Die Entscheidung liegt letztlich bei dir und deinem Geburtsteam. Wichtig ist, dass du deine Angst klar kommunizierst – am besten mit Unterstützung einer Therapeutin oder Psychiaterin, die deine Situation einschätzen kann. Eine Diagnose oder ein ärztliches Attest können helfen, deine Position zu stärken.

Manche Kliniken bieten Frauen mit Tokophobie einen geplanten Kaiserschnitt an – weil sie wissen, dass eine erzwungene vaginale Geburt unter massiver Angst traumatisierend sein kann. Andere Kliniken lehnen das ab. Auch hier gilt: Such dir ein Team, das dich ernst nimmt.

Und wichtig: Ein Kaiserschnitt ist keine Kapitulation. Er ist keine „Flucht“. Wenn er für dich der Weg ist, eine Geburt zu erleben, die du psychisch überstehen kannst – dann ist er der richtige Weg.

Was, wenn ich mich für einen Kaiserschnitt entscheide?

Viele Frauen mit Tokophobie entscheiden sich für einen geplanten Kaiserschnitt. Das kann eine enorme Entlastung sein – weil du einen festen Termin hast, weil du weißt, was passiert, weil du nicht in eine unkontrollierbare Geburtssituation gerätst.
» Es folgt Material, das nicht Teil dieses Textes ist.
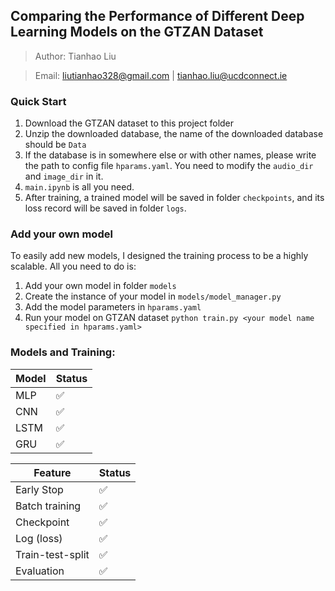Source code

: ## Comparing the Performance of Different Deep Learning Models on the GTZAN Dataset
> Author: Tianhao Liu
 
> Email: liutianhao328@gmail.com | tianhao.liu@ucdconnect.ie

### Quick Start
1. Download the GTZAN dataset to this project folder
2. Unzip the downloaded database, the name of the downloaded database should be `Data`
3. If the database is in somewhere else or with other names, please write the path to config file `hparams.yaml`. You need to modify the `audio_dir` and `image_dir` in it. 
4.  `main.ipynb` is all you need. 
5.  After training, a trained model will be saved in folder `checkpoints`, and its loss record will be saved in folder   `logs`. 


### Add your own model
To easily add new models, I designed the training process to be a highly scalable. All you need to do is:
1. Add your own model in folder `models`
2. Create the instance of your model in `models/model_manager.py`
3. Add the model parameters in `hparams.yaml`
4. Run your model on GTZAN dataset `python train.py <your model name specified in hparams.yaml>`


### Models and Training:

| Model | Status |
|-------|--------|
| MLP   |   ✅   |
| CNN   |   ✅   |
| LSTM  |   ✅   |
| GRU   |   ✅   |


| Feature               | Status |
|-----------------------|--------|
| Early Stop            |   ✅   |
| Batch training        |   ✅   |
| Checkpoint            |   ✅   |
| Log (loss)            |   ✅   |
| Train-test-split      |   ✅   |
| Evaluation            |   ✅   |

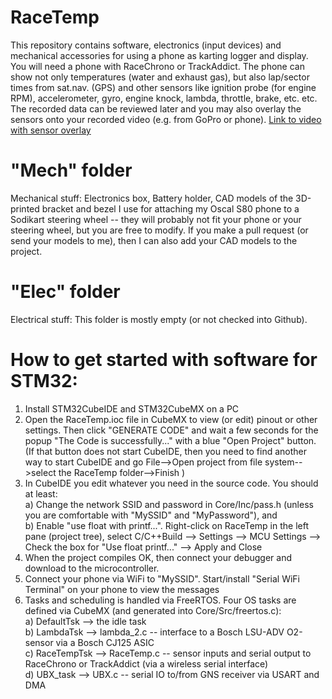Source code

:# RaceTemp
This repository contains software, electronics (input devices) and mechanical accessories for using a phone as karting logger and display.  You will need a phone with RaceChrono or TrackAddict.  The phone can show not only temperatures (water and exhaust gas), but also lap/sector times from sat.nav. (GPS) and other sensors like ignition probe (for engine RPM), accelerometer, gyro, engine knock, lambda, throttle, brake, etc. etc.  The recorded data can be reviewed later and you may also overlay the sensors onto your recorded video (e.g. from GoPro or phone).   [Link to video with sensor overlay](https://fb.watch/k7wkuMYCiB/)

# "Mech" folder 
Mechanical stuff: Electronics box, Battery holder, CAD models of the 3D-printed bracket and bezel I use for attaching my Oscal S80 phone to a Sodikart steering wheel -- they will probably not fit your phone or your steering wheel, but you are free to modify. If you make a pull request (or send your models to me), then I can also add your CAD models to the project.  

# "Elec" folder 
Electrical stuff: This folder is mostly empty (or not checked into Github).   

# How to get started with software for STM32: 
1. Install STM32CubeIDE and STM32CubeMX on a PC  
2. Open the RaceTemp.ioc file in CubeMX to view (or edit) pinout or other settings.  Then click "GENERATE CODE" and wait a few seconds for the popup "The Code is successfully..." with a blue "Open Project" button. (If that button does not start CubeIDE, then you need to find another way to start CubeIDE and go File-->Open project from file system-->select the RaceTemp folder-->Finish )  
3. In CubeIDE you edit whatever you need in the source code.  You should at least:  
    a) Change the network SSID and password in Core/Inc/pass.h (unless you are comfortable with "MySSID" and "MyPassword"), and  
    b) Enable "use float with printf...".  Right-click on RaceTemp in the left pane (project tree), select C/C++Build --> Settings --> MCU Settings --> Check the box for "Use float printf..." --> Apply and Close  
4. When the project compiles OK, then connect your debugger and download to the microcontroller.  
5. Connect your phone via WiFi to "MySSID".  Start/install "Serial WiFi Terminal" on your phone to view the messages    
6. Tasks and scheduling is handled via FreeRTOS.  Four OS tasks are defined via CubeMX (and generated into Core/Src/freertos.c):  
   a) DefaultTsk --> the idle task  
   b) LambdaTsk --> lambda_2.c -- interface to a Bosch LSU-ADV O2-sensor via a Bosch CJ125 ASIC  
   c) RaceTempTsk --> RaceTemp.c -- sensor inputs and serial output to RaceChrono or TrackAddict (via a wireless serial interface)  
   d) UBX_task --> UBX.c -- serial IO to/from GNS receiver via USART and DMA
Aber auch ein Kaiserschnitt ist eine Geburt. Und auch hier ist Vorbereitung wichtig. Was viele nicht wissen: Du kannst auch bei einem Kaiserschnitt sehr viel aktiv tun, um das Ergebnis für dich und dein Baby zu verbessern. Du kannst mitbestimmen, wie der Ablauf gestaltet wird. Du kannst dafür sorgen, dass du dich sicherer fühlst. Du kannst die Bindung zu deinem Baby von Anfang an stärken – auch im OP.

Im Komplettkurs zur Kaiserschnitt-Geburtsvorbereitung erfährst du genau, wie das geht. Du lernst, was in einem Standard-Kaiserschnitt passiert – und was du tun kannst, damit es nicht beim Standard bleibt. Du bekommst konkrete Handlungsschritte, die dir helfen, die Kontrolle zu behalten. Und du erfährst, wie du dich mental und körperlich so vorbereitest, dass die Geburt für dich sicher und tragbar wird.

Du bist nicht allein

Tokophobie ist real. Sie ist belastend. Aber sie ist kein Urteil. Du bist nicht schwach, weil du Angst hast. Du bist nicht weniger Mutter, weil du dich vor der Geburt fürchtest. Und du bist nicht allein.

Es gibt Hilfe. Es gibt Wege. Und es gibt eine Geburt, die du überstehen kannst – auf deine Art, in deinem Tempo, mit der Unterstützung, die du brauchst.

Hol dir Hilfe. Sprich mit deiner Ärztin, mit einer Therapeutin, mit deinem Partner. Informiere dich. Triff Entscheidungen, die für dich richtig sind – nicht für andere. Und glaub daran, dass du das schaffen kannst. Nicht weil es einfach wird. Sondern weil du vorbereitet bist. Weil du nicht allein bist. Und weil du stärker bist, als du gerade glaubst.